[Start of section]
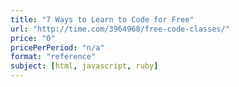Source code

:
 ```yaml
---
title: "7 Ways to Learn to Code for Free"
url: "http://time.com/3964968/free-code-classes/"
price: "0"
pricePerPeriod: "n/a"
format: "reference"
subject: [html, javascript, ruby]
---
```

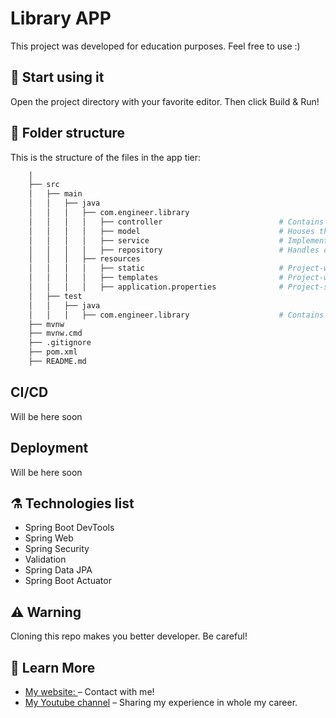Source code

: # Library APP

This project was developed for education purposes. Feel free to use :)

## 🚀 Start using it

Open the project directory with your favorite editor. Then click Build & Run!

## 🧬 Folder structure

This is the structure of the files in the app tier:

```sh
    │
    ├── src
    │   ├── main
    │   │   ├── java
    │   │   │   ├── com.engineer.library
    │   │   │   │   ├── controller                          # Contains the Spring MVC controllers that handle HTTP requests.
    │   │   │   │   ├── model                               # Houses the data models or entities for your application.
    │   │   │   │   ├── service                             # Implements the business logic and acts as an intermediary between the controllers and repositories.
    │   │   │   │   ├── repository                          # Handles data access and interactions with the database.
    │   │   │   ├── resources
    │   │   │   │   ├── static                              # Project-wide static files.
    │   │   │   │   ├── templates                           # Project-wide templates.
    │   │   │   │   ├── application.properties              # Project-specific configurations.
    │   ├── test
    │   │   ├── java
    │   │   │   ├── com.engineer.library                    # Contains test-related files and classes.
    ├── mvnw
    ├── mvnw.cmd
    ├── .gitignore
    ├── pom.xml
    ├── README.md
```

## CI/CD

Will be here soon

## Deployment

Will be here soon

## ⚗️ Technologies list

- Spring Boot DevTools
- Spring Web
- Spring Security
- Validation
- Spring Data JPA
- Spring Boot Actuator

## ⚠️ Warning

Cloning this repo makes you better developer. Be careful!

## 📖 Learn More

- [My website: ](https://emrecan.co/) – Contact with me!
- [My Youtube channel](https://www.youtube.com/channel/UCHnhd6yOwxKyQTZU1yDqV0w) – Sharing my experience in whole my career.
[End of section]
**TASK DESCRIPTION**
Where the word "controllers" occurs in a line of the records, copy that line.

**RESPONSE FOR THIS EXERCISE**
    │   │   │   │   ├── controller                          # Contains the Spring MVC controllers that handle HTTP requests.
    │   │   │   │   ├── service                             # Implements the business logic and acts as an intermediary between the controllers and repositories.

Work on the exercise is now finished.